*** The data ***

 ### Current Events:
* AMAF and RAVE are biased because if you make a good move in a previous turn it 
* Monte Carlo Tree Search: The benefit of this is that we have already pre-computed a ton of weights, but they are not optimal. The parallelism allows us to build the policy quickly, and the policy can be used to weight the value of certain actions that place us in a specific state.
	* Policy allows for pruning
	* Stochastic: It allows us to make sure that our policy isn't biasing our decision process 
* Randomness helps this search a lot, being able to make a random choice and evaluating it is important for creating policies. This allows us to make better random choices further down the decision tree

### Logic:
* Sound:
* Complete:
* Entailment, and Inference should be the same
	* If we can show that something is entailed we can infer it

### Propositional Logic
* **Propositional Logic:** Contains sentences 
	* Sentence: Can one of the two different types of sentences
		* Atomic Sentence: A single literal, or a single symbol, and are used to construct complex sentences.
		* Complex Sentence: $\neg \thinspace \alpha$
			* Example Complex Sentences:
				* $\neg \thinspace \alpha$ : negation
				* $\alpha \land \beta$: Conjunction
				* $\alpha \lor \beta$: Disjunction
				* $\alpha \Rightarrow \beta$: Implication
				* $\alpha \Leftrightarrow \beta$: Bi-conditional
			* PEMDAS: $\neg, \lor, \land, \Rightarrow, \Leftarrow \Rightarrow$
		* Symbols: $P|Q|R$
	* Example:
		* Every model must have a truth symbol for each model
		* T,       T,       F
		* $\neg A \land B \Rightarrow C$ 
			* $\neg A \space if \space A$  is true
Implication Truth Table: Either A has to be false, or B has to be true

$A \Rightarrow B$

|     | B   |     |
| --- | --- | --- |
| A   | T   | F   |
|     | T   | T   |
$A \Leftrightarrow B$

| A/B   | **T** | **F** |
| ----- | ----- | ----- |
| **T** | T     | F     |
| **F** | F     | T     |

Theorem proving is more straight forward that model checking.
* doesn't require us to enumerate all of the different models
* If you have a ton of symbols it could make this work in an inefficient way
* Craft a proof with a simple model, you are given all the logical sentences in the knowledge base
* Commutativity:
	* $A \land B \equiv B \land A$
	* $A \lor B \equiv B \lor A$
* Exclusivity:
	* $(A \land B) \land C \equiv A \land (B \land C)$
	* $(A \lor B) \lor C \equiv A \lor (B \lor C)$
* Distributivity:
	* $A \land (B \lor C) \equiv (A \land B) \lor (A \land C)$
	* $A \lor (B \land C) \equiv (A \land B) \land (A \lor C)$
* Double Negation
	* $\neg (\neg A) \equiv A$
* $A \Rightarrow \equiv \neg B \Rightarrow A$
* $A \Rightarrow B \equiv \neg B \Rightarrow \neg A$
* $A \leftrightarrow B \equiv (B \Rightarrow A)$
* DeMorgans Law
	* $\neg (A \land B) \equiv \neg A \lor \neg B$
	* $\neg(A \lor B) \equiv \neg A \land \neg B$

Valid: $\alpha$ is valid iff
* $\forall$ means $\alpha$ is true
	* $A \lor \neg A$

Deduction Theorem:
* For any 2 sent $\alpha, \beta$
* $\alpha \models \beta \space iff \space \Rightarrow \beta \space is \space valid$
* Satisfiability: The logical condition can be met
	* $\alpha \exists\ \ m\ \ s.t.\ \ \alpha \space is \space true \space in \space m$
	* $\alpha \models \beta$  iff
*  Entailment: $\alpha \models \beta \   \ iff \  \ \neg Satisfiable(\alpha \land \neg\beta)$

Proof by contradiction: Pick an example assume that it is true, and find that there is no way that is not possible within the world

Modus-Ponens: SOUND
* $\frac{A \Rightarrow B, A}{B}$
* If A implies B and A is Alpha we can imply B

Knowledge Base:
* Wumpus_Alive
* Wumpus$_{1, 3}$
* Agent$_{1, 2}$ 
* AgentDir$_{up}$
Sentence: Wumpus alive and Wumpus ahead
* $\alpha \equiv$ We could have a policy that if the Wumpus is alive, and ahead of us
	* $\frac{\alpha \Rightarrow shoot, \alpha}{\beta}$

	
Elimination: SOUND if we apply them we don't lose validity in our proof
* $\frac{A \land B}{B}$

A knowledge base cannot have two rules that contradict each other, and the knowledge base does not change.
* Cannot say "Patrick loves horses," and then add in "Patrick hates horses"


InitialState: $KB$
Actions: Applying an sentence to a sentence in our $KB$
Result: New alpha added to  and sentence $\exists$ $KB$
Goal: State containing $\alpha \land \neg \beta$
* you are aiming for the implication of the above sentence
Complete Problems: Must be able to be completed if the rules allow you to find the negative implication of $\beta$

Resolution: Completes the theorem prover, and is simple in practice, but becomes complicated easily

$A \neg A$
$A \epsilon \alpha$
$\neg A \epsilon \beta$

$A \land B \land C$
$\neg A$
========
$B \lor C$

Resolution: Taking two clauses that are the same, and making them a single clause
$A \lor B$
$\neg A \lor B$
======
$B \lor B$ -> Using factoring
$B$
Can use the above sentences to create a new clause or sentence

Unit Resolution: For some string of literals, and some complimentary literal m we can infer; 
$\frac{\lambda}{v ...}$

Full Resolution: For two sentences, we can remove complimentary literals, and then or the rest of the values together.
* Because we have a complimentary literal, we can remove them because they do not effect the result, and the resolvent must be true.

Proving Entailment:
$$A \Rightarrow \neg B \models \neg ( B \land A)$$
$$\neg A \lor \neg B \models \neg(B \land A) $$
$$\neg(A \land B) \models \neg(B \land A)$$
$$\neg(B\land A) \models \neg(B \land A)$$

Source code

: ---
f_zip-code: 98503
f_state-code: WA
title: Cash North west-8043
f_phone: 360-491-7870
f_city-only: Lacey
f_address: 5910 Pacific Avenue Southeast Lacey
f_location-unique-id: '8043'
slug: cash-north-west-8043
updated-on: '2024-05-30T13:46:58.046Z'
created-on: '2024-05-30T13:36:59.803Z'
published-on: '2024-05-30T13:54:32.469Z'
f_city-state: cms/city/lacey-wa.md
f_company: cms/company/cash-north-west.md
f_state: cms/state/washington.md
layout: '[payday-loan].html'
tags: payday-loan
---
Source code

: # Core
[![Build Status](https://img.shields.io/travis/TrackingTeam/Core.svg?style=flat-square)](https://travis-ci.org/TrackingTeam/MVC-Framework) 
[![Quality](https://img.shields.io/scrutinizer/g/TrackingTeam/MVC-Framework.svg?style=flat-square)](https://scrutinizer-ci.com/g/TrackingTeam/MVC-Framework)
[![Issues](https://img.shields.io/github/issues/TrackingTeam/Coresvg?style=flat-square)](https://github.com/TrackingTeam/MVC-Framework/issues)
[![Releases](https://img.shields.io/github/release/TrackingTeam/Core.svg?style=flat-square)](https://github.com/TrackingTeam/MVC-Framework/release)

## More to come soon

*** End of The data ***
*** The data ***

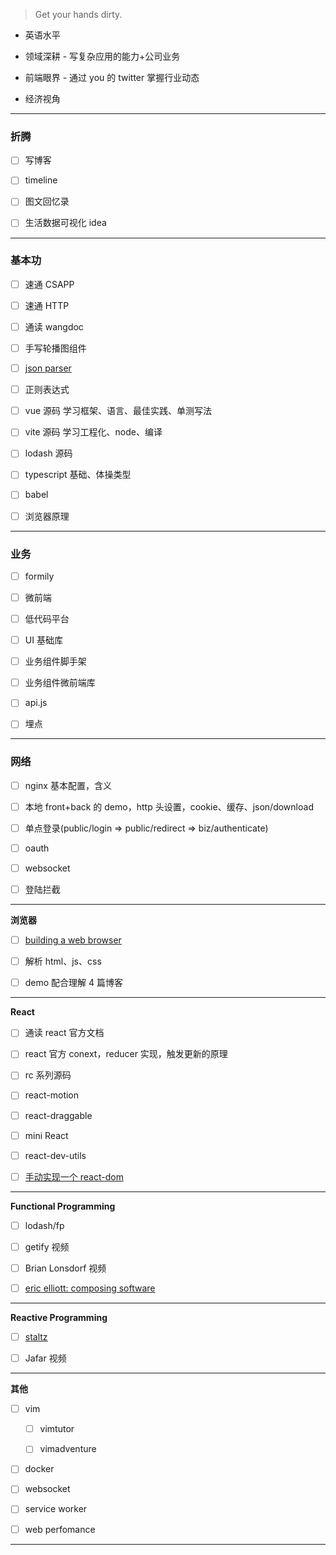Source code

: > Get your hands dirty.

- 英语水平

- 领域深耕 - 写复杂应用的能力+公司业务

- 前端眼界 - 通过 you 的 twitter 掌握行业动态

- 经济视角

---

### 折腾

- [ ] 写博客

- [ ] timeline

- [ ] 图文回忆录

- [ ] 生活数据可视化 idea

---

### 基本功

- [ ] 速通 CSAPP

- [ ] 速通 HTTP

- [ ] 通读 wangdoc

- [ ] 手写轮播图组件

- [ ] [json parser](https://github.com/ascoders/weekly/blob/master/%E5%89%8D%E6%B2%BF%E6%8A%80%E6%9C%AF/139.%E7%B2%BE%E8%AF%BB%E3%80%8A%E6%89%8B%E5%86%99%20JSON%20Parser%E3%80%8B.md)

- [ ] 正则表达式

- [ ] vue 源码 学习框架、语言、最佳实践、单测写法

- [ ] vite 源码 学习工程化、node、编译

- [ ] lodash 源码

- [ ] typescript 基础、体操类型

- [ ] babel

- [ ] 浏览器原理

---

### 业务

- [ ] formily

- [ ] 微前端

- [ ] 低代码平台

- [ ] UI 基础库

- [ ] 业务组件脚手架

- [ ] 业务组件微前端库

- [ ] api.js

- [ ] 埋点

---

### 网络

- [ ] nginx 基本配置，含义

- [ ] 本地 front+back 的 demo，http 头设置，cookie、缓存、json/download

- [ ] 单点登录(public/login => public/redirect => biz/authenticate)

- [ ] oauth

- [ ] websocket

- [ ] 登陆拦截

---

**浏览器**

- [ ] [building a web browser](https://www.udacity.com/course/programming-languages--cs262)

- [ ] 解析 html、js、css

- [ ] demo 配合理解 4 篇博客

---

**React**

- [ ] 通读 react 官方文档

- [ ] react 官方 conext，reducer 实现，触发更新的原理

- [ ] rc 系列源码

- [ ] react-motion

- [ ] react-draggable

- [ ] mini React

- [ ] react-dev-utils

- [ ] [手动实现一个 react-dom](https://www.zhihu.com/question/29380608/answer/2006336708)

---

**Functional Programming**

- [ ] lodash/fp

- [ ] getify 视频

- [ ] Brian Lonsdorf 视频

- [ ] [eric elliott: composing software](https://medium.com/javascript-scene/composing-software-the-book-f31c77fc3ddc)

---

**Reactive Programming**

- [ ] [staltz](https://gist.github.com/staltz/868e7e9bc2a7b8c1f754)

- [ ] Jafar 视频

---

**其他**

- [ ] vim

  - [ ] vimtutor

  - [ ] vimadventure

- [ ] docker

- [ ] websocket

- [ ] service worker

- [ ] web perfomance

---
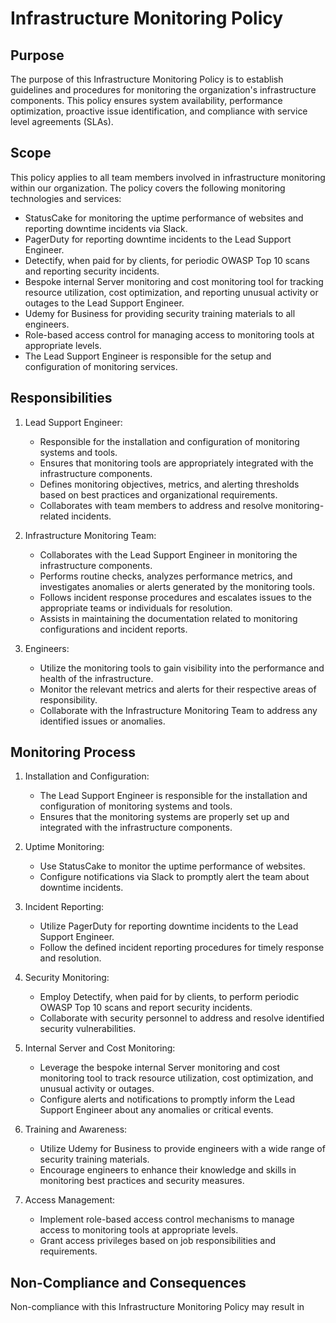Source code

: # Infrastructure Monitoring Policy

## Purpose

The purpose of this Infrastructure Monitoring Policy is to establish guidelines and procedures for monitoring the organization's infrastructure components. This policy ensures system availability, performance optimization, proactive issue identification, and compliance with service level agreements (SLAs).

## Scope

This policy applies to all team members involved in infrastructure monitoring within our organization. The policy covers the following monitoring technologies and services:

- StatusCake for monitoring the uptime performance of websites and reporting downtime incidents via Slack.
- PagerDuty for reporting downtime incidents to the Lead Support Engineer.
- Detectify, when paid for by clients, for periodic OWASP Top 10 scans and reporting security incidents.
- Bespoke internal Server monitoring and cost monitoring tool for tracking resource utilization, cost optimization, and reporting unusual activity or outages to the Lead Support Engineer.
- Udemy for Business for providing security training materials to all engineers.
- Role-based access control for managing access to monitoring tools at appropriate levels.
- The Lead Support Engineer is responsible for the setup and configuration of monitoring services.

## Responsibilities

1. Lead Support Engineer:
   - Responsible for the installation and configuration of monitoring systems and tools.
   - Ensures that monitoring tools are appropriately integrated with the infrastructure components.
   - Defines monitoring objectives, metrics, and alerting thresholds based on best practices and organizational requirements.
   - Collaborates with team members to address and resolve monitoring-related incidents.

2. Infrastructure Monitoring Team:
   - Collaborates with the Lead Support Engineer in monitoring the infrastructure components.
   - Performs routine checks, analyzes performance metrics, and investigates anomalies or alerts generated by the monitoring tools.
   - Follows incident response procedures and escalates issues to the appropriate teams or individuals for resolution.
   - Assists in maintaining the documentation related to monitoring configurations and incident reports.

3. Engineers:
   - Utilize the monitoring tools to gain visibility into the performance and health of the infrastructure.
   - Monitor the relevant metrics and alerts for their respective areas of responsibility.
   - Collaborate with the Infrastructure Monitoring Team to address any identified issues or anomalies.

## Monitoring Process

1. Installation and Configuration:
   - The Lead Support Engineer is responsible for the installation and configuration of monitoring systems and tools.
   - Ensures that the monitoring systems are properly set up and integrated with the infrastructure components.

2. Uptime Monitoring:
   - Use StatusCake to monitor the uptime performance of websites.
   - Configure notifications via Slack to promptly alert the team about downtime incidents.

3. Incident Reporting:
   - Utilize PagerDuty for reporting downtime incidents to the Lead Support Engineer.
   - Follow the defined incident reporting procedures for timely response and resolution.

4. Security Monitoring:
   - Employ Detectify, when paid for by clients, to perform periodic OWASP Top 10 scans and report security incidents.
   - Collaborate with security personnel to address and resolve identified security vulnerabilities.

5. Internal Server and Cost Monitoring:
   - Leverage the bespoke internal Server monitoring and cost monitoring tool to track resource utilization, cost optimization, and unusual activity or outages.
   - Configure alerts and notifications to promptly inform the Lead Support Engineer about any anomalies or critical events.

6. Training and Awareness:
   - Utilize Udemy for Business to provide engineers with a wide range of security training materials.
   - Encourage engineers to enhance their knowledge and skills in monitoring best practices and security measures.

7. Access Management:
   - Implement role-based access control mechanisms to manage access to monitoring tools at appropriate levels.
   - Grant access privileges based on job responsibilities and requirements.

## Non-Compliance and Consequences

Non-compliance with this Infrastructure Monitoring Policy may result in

*** End of The data ***
*** The data ***

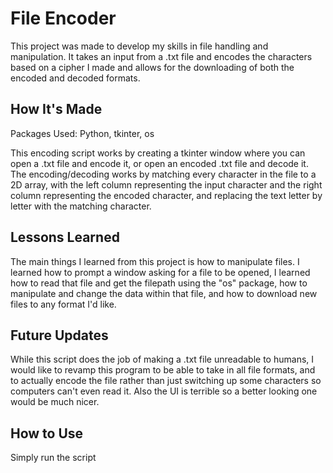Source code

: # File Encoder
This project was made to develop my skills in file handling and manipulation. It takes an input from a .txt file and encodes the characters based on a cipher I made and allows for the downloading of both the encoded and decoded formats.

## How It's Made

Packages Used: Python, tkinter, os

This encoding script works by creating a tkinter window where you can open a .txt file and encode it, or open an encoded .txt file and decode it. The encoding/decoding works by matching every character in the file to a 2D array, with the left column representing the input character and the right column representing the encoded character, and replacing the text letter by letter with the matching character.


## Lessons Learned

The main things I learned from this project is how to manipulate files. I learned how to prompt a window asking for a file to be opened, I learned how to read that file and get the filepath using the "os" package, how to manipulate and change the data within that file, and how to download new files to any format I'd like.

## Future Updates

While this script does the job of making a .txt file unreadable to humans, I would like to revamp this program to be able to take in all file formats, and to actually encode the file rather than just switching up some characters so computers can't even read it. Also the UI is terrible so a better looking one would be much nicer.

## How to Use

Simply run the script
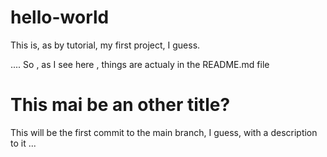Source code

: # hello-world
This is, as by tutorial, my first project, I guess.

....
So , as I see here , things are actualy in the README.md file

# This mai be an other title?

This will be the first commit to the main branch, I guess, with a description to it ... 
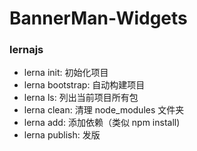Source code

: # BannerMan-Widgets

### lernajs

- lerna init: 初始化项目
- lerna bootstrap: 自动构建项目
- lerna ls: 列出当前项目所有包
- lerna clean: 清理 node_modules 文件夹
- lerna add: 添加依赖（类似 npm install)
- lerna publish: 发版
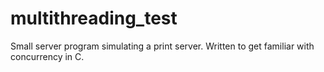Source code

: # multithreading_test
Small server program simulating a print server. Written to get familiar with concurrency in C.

*** End of The data ***

If a line of the data holds the string "different", list it.

	* Sentence: Can one of the two different types of sentences
* doesn't require us to enumerate all of the different models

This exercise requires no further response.